▶ **Task material**
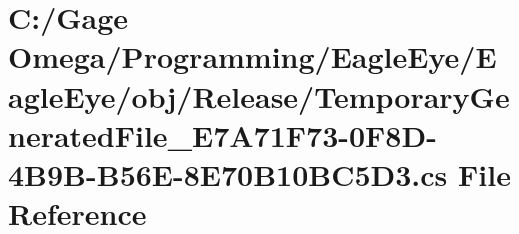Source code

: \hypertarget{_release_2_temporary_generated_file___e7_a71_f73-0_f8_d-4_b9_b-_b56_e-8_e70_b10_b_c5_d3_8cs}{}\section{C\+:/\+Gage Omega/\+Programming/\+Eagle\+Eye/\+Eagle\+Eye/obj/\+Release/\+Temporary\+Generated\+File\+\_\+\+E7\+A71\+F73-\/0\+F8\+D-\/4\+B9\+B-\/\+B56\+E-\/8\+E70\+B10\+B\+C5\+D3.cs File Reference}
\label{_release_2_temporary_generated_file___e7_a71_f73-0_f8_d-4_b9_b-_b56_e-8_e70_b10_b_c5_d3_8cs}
--
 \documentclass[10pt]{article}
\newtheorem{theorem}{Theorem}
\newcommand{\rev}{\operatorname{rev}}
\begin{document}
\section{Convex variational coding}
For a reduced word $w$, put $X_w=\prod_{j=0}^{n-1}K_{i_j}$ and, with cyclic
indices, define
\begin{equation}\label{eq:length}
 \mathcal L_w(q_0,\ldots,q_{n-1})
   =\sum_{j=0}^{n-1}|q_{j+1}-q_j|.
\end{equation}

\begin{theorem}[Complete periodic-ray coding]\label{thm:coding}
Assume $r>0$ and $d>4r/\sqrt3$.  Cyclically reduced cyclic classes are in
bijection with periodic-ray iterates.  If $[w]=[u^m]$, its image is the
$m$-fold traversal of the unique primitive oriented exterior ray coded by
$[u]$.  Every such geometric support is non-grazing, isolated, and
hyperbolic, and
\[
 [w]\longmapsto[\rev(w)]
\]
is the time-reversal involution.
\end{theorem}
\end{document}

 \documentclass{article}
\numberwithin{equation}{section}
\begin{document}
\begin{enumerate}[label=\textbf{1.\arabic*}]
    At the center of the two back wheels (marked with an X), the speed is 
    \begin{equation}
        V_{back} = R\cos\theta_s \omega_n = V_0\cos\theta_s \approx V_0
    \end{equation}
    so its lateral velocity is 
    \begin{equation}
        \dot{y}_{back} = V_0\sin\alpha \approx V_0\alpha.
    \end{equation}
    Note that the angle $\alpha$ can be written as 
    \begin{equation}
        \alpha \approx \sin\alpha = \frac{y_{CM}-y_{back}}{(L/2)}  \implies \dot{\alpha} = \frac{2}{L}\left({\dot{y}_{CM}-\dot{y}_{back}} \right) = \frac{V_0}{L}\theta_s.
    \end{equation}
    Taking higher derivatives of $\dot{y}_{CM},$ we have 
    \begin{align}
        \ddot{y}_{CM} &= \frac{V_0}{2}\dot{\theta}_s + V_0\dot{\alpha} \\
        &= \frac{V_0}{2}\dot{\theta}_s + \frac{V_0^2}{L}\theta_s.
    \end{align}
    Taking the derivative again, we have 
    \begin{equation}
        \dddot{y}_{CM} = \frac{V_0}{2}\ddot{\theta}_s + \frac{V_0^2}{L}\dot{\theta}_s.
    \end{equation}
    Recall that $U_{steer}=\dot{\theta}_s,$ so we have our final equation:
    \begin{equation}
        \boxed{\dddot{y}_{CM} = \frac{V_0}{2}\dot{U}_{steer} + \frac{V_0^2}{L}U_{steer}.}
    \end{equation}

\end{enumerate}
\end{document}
--
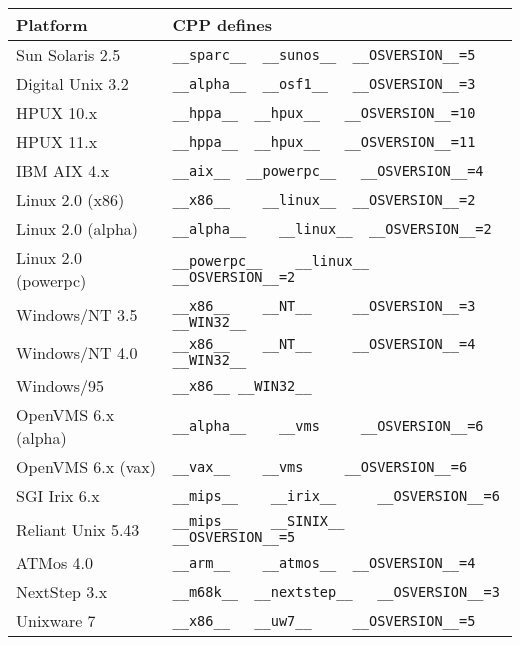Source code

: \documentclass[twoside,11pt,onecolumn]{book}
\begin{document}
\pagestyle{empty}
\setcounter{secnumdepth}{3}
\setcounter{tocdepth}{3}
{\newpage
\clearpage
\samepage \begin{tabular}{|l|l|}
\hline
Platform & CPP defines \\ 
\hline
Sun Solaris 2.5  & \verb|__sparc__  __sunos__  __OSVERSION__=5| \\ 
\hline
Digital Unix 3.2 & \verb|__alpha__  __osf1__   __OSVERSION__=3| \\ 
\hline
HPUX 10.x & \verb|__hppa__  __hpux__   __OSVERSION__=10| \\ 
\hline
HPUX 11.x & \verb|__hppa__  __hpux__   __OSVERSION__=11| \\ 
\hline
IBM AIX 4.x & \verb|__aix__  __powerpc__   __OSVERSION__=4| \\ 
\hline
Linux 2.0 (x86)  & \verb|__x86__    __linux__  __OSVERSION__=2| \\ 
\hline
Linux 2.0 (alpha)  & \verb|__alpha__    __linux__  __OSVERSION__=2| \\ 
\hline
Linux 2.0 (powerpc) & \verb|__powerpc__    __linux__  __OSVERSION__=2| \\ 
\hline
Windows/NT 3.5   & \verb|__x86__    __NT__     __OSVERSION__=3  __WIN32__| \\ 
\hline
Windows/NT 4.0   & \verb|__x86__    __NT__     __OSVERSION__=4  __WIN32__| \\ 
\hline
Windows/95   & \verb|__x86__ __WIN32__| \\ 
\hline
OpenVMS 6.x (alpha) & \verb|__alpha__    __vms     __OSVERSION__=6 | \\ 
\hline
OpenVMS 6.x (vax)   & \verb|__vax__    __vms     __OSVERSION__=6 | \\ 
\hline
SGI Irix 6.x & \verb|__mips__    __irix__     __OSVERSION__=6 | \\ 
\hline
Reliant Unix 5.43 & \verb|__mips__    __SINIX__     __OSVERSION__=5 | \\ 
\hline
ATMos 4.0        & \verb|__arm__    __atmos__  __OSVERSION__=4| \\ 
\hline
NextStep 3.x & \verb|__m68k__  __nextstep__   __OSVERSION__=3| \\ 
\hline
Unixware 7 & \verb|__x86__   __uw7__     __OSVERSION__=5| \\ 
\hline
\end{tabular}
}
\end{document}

▶ **Task requirements**
Each line of the material that contains the string "HPUX" has to be copied out.

▶ **Solution to the problem**
HPUX 10.x & \verb|__hppa__  __hpux__   __OSVERSION__=10| \\ 
HPUX 11.x & \verb|__hppa__  __hpux__   __OSVERSION__=11| \\ 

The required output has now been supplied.